> What you need to do: Copy all lines holding the word "rules" from the entries.

(Stored records)
::::
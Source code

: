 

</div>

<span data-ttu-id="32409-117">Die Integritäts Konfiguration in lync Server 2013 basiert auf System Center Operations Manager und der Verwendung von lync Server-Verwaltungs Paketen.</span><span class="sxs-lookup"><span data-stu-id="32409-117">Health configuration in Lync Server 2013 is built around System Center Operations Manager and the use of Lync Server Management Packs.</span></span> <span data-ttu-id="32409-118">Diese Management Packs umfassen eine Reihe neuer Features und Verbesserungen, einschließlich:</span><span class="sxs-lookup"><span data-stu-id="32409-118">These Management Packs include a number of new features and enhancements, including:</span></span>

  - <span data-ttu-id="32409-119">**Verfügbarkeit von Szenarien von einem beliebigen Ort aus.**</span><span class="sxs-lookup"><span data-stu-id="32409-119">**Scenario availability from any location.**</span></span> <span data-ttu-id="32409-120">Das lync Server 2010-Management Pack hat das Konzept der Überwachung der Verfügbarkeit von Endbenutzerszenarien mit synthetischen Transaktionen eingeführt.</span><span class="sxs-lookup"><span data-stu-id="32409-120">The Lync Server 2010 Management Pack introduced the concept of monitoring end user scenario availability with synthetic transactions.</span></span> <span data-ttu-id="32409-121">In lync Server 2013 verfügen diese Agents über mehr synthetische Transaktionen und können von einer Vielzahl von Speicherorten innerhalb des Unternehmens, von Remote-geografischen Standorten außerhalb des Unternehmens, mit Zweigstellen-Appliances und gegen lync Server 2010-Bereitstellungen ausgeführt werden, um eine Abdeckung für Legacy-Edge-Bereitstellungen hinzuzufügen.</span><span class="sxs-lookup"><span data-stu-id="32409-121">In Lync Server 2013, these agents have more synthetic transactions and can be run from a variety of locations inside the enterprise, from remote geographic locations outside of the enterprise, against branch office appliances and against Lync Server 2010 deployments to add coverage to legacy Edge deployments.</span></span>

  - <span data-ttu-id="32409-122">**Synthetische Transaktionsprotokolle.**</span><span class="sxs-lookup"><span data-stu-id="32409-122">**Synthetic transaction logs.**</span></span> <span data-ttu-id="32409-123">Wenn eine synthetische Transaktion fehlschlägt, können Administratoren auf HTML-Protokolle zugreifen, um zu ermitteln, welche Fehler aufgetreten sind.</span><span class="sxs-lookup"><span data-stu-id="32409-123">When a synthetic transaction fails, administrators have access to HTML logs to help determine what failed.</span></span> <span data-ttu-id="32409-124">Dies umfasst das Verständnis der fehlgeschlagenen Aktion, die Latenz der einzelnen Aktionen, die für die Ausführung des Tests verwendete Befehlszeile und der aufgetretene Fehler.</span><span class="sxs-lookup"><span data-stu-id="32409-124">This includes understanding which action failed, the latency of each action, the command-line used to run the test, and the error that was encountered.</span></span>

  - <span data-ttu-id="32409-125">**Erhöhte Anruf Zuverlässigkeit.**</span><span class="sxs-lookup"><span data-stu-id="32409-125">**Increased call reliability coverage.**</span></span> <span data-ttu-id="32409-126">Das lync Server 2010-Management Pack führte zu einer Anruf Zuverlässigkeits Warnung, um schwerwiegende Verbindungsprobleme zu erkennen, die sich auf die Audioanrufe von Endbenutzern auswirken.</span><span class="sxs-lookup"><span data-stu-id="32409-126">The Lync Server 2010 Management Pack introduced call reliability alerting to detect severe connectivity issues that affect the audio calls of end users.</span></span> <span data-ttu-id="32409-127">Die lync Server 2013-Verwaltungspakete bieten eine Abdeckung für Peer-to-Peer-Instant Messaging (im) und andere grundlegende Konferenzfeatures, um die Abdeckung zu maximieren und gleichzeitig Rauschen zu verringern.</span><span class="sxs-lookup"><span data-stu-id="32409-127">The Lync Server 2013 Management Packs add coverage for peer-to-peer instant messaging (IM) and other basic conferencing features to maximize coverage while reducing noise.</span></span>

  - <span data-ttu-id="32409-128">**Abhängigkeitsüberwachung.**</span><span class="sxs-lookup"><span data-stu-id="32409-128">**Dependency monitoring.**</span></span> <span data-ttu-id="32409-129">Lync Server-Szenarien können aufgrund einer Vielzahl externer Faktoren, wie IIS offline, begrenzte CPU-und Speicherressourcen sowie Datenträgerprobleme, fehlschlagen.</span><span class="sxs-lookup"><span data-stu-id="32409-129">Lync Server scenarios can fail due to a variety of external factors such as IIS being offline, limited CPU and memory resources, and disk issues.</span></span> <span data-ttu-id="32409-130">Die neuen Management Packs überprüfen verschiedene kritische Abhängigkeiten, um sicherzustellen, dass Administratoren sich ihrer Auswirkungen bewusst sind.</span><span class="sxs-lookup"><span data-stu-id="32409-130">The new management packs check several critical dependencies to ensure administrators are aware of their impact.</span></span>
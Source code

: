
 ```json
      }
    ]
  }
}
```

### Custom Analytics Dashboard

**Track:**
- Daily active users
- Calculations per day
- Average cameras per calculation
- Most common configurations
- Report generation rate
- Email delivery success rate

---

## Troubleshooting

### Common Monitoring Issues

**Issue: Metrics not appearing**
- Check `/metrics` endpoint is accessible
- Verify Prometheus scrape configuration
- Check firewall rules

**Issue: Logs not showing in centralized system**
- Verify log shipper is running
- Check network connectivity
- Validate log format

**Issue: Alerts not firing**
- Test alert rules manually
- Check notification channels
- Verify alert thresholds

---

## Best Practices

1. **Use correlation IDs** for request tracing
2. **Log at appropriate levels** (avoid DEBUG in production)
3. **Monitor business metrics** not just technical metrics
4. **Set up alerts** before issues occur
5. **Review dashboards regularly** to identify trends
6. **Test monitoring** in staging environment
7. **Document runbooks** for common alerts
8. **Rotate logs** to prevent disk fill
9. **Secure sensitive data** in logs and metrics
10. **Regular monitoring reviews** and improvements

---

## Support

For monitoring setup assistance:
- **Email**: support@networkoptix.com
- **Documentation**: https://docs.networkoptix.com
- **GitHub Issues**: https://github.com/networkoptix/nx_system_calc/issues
::::
> Worked solution:
- Check firewall rules
- Test alert rules manually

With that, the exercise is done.